### Given entries ###
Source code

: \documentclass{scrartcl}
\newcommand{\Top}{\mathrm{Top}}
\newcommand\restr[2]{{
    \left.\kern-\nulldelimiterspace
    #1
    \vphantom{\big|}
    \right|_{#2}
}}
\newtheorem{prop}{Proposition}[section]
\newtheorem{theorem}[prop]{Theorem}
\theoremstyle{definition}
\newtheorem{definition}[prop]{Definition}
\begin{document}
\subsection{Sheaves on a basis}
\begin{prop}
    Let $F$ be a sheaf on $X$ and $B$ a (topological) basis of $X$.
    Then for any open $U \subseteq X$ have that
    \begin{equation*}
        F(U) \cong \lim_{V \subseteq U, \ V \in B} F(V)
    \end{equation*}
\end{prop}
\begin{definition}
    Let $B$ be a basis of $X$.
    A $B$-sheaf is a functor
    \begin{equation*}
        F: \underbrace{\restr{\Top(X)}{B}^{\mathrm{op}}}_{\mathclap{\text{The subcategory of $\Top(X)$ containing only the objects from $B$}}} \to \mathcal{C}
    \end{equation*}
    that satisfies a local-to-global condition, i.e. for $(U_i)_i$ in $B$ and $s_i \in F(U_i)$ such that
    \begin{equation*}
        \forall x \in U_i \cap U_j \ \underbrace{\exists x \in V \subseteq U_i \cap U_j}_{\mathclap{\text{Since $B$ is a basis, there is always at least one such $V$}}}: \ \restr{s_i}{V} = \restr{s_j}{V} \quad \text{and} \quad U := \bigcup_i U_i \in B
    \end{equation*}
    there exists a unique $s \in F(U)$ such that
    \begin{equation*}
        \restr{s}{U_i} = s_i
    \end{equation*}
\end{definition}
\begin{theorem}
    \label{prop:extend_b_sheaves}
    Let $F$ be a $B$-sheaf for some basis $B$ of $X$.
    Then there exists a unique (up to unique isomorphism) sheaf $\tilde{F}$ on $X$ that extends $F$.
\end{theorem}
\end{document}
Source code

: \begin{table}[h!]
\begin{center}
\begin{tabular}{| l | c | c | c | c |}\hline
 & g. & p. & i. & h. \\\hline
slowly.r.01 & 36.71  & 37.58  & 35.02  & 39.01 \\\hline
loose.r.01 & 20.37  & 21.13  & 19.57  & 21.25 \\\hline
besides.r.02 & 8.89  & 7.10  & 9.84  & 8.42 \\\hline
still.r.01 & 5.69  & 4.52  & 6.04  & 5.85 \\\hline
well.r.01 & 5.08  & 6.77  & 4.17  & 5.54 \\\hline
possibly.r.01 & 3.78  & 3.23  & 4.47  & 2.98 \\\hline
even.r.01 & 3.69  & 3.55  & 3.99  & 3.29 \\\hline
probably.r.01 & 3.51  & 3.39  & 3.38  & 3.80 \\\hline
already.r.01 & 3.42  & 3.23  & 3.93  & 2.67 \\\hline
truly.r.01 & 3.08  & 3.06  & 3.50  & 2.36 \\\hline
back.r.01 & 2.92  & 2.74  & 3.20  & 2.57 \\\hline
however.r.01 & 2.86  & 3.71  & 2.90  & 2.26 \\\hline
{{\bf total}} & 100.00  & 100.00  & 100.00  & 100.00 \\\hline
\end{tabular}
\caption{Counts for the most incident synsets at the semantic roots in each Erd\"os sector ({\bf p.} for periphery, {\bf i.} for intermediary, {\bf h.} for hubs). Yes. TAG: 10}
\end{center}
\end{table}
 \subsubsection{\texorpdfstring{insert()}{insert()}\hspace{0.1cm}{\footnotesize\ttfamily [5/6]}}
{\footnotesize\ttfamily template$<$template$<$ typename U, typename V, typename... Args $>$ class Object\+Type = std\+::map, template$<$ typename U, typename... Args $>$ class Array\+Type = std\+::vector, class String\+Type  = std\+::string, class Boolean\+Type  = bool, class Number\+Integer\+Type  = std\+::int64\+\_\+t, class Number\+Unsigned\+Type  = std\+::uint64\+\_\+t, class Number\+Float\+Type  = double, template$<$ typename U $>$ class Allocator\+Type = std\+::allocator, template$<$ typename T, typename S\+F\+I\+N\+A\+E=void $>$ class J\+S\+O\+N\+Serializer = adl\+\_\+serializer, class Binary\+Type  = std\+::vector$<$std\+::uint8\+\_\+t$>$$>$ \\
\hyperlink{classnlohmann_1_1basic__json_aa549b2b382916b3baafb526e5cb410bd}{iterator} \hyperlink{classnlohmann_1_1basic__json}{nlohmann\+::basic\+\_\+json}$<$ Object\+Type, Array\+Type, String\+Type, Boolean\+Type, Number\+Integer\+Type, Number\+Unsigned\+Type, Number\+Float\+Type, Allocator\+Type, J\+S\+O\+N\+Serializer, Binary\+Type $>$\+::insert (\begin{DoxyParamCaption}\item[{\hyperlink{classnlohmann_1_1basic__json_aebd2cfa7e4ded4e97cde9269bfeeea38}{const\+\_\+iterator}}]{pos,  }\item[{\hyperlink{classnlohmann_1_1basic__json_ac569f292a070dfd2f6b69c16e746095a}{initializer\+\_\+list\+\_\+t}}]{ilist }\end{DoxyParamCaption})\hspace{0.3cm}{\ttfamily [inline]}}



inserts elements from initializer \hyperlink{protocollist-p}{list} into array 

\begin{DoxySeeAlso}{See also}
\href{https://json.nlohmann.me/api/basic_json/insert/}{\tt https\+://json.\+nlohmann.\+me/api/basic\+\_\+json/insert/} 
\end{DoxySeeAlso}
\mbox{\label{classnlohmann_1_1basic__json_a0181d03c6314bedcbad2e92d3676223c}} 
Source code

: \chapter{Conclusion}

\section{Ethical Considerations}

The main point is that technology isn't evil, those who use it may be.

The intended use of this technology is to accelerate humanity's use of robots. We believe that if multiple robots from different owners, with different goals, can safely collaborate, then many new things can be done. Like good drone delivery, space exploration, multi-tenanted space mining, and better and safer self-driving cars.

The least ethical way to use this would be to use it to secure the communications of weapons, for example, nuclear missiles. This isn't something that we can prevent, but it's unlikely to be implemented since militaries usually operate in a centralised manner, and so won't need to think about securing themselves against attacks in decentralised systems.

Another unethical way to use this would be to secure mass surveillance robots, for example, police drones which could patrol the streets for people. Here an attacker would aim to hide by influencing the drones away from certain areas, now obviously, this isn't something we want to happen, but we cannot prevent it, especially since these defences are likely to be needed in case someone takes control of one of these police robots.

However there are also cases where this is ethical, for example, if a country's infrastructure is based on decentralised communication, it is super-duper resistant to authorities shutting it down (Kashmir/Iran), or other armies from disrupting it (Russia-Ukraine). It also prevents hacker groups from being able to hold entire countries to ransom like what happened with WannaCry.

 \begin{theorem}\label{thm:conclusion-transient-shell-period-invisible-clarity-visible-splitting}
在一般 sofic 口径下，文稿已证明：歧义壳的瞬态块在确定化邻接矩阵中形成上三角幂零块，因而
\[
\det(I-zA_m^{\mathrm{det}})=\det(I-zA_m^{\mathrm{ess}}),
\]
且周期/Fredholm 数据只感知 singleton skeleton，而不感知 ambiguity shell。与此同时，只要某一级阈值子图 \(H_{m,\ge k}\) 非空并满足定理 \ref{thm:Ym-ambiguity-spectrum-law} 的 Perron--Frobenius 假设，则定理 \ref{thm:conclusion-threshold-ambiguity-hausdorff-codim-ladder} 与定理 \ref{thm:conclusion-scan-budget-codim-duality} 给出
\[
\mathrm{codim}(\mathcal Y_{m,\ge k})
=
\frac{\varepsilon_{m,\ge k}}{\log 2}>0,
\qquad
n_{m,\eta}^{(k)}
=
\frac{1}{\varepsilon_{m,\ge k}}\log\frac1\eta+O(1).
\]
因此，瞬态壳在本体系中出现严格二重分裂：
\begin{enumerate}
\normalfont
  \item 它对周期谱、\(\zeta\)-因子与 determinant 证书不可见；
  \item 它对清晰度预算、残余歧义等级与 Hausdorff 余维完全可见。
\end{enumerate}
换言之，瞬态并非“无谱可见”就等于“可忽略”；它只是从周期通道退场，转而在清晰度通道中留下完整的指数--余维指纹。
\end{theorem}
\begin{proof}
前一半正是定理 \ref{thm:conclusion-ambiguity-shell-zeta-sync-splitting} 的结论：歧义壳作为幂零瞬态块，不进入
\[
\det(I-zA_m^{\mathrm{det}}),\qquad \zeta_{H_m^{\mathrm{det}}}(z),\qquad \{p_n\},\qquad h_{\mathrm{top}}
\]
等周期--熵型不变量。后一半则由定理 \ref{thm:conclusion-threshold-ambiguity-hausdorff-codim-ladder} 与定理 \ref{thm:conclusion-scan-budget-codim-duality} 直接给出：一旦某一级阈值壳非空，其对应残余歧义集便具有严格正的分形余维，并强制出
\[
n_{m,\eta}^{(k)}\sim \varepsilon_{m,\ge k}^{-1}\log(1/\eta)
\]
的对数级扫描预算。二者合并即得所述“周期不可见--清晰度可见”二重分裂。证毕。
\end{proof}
###
Select every line in the records above that contains the word "frac".

\frac{\varepsilon_{m,\ge k}}{\log 2}>0,
\frac{1}{\varepsilon_{m,\ge k}}\log\frac1\eta+O(1).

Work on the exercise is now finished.